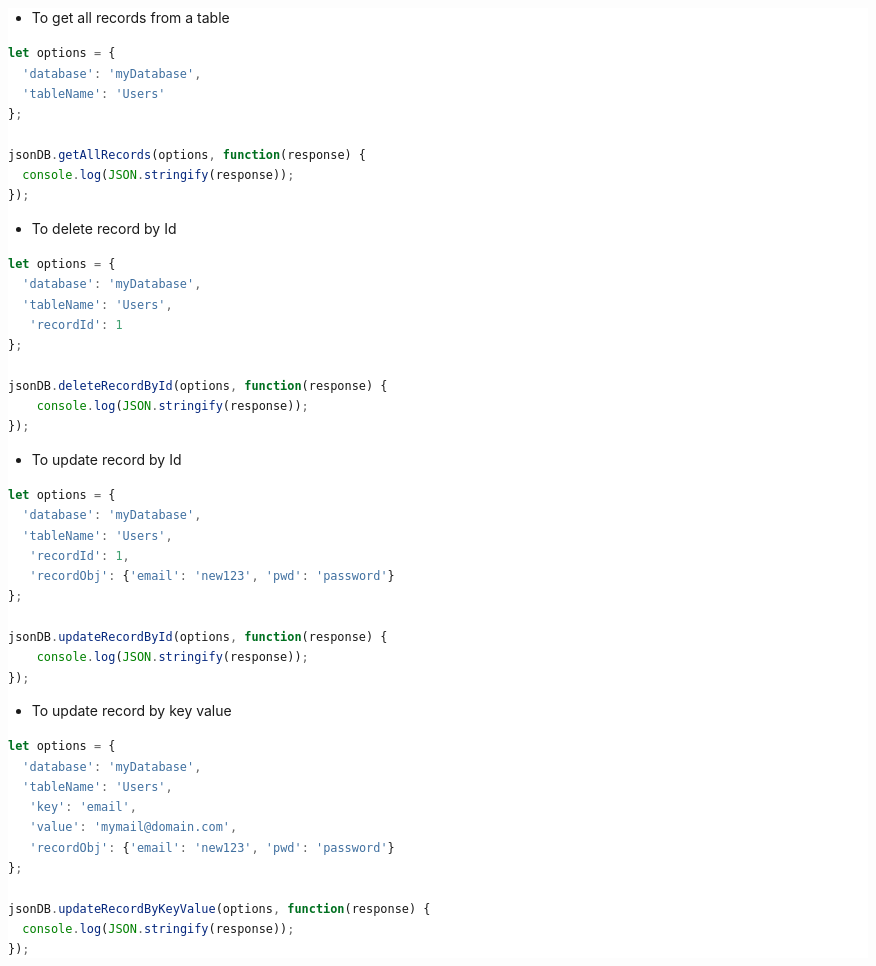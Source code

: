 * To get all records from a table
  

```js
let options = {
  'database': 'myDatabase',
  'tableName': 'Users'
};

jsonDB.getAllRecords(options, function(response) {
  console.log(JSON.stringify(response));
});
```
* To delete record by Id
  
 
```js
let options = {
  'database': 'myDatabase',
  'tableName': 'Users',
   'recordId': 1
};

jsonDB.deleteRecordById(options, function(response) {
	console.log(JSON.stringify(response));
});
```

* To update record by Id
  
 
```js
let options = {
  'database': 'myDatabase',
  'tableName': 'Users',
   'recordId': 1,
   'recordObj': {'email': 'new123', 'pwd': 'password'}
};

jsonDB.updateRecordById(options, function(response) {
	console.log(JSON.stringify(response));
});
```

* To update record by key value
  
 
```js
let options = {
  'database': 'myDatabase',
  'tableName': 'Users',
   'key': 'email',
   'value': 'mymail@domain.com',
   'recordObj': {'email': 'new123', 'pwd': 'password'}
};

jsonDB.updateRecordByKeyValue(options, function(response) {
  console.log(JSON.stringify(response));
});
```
*****
[Problem statement]
Set down all of the entries exactly as they stand, without any image.

[Result below]
Source code

: * To get all records from a table
  

```js
let options = {
  'database': 'myDatabase',
  'tableName': 'Users'
};

jsonDB.getAllRecords(options, function(response) {
  console.log(JSON.stringify(response));
});
```
* To delete record by Id
  
 
```js
let options = {
  'database': 'myDatabase',
  'tableName': 'Users',
   'recordId': 1
};

jsonDB.deleteRecordById(options, function(response) {
	console.log(JSON.stringify(response));
});
```

* To update record by Id
  
 
```js
let options = {
  'database': 'myDatabase',
  'tableName': 'Users',
   'recordId': 1,
   'recordObj': {'email': 'new123', 'pwd': 'password'}
};

jsonDB.updateRecordById(options, function(response) {
	console.log(JSON.stringify(response));
});
```

* To update record by key value
  
 
```js
let options = {
  'database': 'myDatabase',
  'tableName': 'Users',
   'key': 'email',
   'value': 'mymail@domain.com',
   'recordObj': {'email': 'new123', 'pwd': 'password'}
};

jsonDB.updateRecordByKeyValue(options, function(response) {
  console.log(JSON.stringify(response));
});
```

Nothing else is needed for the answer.